* **EXERCISE PROMPT**:
Track down every line below that holds "Mined" and copy it.

━━━━━━━━━━━━━━━━━━━━

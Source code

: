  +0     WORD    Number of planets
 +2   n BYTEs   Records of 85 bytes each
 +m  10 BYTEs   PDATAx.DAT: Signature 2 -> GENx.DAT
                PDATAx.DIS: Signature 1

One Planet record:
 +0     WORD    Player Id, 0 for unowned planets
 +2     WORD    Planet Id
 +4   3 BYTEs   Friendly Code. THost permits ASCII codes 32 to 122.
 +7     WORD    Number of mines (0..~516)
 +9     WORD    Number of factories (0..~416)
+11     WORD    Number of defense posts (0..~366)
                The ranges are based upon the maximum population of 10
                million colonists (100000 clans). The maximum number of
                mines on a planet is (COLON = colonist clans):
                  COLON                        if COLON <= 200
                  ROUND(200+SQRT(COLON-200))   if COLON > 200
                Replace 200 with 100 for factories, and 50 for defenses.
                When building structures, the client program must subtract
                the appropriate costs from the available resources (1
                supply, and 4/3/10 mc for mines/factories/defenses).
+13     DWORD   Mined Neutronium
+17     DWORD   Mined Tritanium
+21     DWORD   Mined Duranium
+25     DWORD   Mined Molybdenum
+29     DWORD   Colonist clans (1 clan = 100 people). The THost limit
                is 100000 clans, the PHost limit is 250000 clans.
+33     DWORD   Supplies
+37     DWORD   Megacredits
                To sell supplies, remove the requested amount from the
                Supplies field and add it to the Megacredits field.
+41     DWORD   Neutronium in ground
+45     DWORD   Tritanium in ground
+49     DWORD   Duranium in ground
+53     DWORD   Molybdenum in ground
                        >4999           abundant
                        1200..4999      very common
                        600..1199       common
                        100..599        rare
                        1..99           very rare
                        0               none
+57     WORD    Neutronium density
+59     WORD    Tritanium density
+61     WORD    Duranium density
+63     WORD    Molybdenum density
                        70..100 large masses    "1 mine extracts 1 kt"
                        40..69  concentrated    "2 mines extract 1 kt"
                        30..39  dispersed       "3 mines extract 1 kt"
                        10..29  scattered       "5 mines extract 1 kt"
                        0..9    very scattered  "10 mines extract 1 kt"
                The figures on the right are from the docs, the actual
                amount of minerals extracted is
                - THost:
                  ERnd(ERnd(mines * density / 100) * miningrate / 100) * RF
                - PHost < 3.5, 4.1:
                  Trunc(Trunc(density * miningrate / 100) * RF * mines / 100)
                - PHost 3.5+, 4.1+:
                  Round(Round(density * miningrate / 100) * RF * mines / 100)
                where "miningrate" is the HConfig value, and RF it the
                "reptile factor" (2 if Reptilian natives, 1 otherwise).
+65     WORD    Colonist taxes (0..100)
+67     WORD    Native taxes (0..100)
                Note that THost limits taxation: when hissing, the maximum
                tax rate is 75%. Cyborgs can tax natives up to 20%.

━━━━━━━━━━━━━━━━━━━━

* **THE ANSWER**:
+13     DWORD   Mined Neutronium
+17     DWORD   Mined Tritanium
+21     DWORD   Mined Duranium
+25     DWORD   Mined Molybdenum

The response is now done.